Strong Correlation Between AUD and Gold
Source: Money Management, Milana Pokrajac (7/19/11)
"When the price of gold bullion has risen, so too has the Australian dollar."
Although gold demand is currently at unprecedented levels, many investors do not realize that a historical relationship exists between the price of gold bullion and the Australian dollar, according to BetaShares' Drew Corbett.
BetaShares analysis has found that the rise of the Australian dollar has eliminated much of the benefit of the rising value of gold (which is priced in USDs) with this strong correlation impacting un-hedged gold exposures.
"By analyzing the movements in the gold spot price and the AUD/USD exchange rate we have found that, generally speaking, over the last three decades, when the price of gold bullion has risen, so too has the Australian dollar relative to the U.S. dollar," Corbett said.

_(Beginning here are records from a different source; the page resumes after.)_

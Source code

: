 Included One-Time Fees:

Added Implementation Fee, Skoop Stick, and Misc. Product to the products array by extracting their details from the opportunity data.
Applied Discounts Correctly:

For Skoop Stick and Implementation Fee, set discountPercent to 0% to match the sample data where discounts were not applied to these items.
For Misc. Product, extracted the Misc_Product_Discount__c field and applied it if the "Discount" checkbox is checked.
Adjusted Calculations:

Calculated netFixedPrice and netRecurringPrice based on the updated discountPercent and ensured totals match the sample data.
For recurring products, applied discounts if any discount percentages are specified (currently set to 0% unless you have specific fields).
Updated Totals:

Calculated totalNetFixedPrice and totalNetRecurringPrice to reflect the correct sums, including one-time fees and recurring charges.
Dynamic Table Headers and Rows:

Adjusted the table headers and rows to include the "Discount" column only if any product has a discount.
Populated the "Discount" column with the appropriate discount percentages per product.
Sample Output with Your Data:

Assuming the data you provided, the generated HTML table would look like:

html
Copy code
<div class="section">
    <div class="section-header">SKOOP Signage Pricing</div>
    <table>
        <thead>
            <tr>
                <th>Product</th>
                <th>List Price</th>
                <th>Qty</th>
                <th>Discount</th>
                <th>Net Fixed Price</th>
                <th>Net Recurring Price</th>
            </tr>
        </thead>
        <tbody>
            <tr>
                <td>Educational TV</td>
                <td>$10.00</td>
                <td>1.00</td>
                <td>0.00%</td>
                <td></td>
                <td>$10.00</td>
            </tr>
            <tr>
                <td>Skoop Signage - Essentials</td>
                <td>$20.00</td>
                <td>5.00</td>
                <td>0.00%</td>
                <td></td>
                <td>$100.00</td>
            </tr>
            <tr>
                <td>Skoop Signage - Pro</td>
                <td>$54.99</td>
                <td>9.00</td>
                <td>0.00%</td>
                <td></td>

"Gold is widely regarded as a currency in its own right and thus, during times of USD weakness, gold often increases in value as many investors choose to own gold rather than USDs," he said.
Similarly, the Australian dollar was also likely to strengthen during times of USD weakness, according to Corbett.
"Australia's role as a major producer of gold and other commodities means the Australian dollar is seen globally as a 'commodity currency.'"
BetaShares analysis had also found that while spot gold prices surged 74% in the period from December 2008 through to end of May 2011, un-hedged spot gold returned only 14%.